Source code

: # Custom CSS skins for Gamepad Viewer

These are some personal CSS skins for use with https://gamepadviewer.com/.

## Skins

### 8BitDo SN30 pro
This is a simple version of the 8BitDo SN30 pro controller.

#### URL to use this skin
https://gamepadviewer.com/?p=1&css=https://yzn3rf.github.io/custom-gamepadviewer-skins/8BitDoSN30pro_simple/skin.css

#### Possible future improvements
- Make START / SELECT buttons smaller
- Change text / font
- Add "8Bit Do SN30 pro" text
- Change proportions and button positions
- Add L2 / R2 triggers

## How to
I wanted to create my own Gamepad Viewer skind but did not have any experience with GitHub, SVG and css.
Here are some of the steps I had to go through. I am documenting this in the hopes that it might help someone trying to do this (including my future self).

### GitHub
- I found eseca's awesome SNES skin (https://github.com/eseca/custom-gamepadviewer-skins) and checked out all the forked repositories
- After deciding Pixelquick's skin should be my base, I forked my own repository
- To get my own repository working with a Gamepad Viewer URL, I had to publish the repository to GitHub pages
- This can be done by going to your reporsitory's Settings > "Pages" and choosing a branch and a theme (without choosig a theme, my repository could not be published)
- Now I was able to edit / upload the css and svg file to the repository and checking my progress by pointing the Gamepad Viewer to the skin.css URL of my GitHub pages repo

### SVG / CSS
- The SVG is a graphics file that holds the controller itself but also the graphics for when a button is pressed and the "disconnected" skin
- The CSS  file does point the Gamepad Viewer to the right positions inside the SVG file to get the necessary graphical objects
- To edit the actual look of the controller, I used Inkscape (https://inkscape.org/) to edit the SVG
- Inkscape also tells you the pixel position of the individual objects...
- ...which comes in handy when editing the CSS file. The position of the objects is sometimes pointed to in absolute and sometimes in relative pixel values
-------------------------
### Task to complete
Return all the lines shown above, word for word.

### Problem solution
Source code

: # Custom CSS skins for Gamepad Viewer

These are some personal CSS skins for use with https://gamepadviewer.com/.

## Skins

### 8BitDo SN30 pro
This is a simple version of the 8BitDo SN30 pro controller.

#### URL to use this skin
https://gamepadviewer.com/?p=1&css=https://yzn3rf.github.io/custom-gamepadviewer-skins/8BitDoSN30pro_simple/skin.css

#### Possible future improvements
- Make START / SELECT buttons smaller
- Change text / font
- Add "8Bit Do SN30 pro" text
- Change proportions and button positions
- Add L2 / R2 triggers

## How to
I wanted to create my own Gamepad Viewer skind but did not have any experience with GitHub, SVG and css.
Here are some of the steps I had to go through. I am documenting this in the hopes that it might help someone trying to do this (including my future self).

### GitHub
- I found eseca's awesome SNES skin (https://github.com/eseca/custom-gamepadviewer-skins) and checked out all the forked repositories
- After deciding Pixelquick's skin should be my base, I forked my own repository
- To get my own repository working with a Gamepad Viewer URL, I had to publish the repository to GitHub pages
- This can be done by going to your reporsitory's Settings > "Pages" and choosing a branch and a theme (without choosig a theme, my repository could not be published)
- Now I was able to edit / upload the css and svg file to the repository and checking my progress by pointing the Gamepad Viewer to the skin.css URL of my GitHub pages repo

### SVG / CSS
- The SVG is a graphics file that holds the controller itself but also the graphics for when a button is pressed and the "disconnected" skin
- The CSS  file does point the Gamepad Viewer to the right positions inside the SVG file to get the necessary graphical objects
- To edit the actual look of the controller, I used Inkscape (https://inkscape.org/) to edit the SVG
- Inkscape also tells you the pixel position of the individual objects...
- ...which comes in handy when editing the CSS file. The position of the objects is sometimes pointed to in absolute and sometimes in relative pixel values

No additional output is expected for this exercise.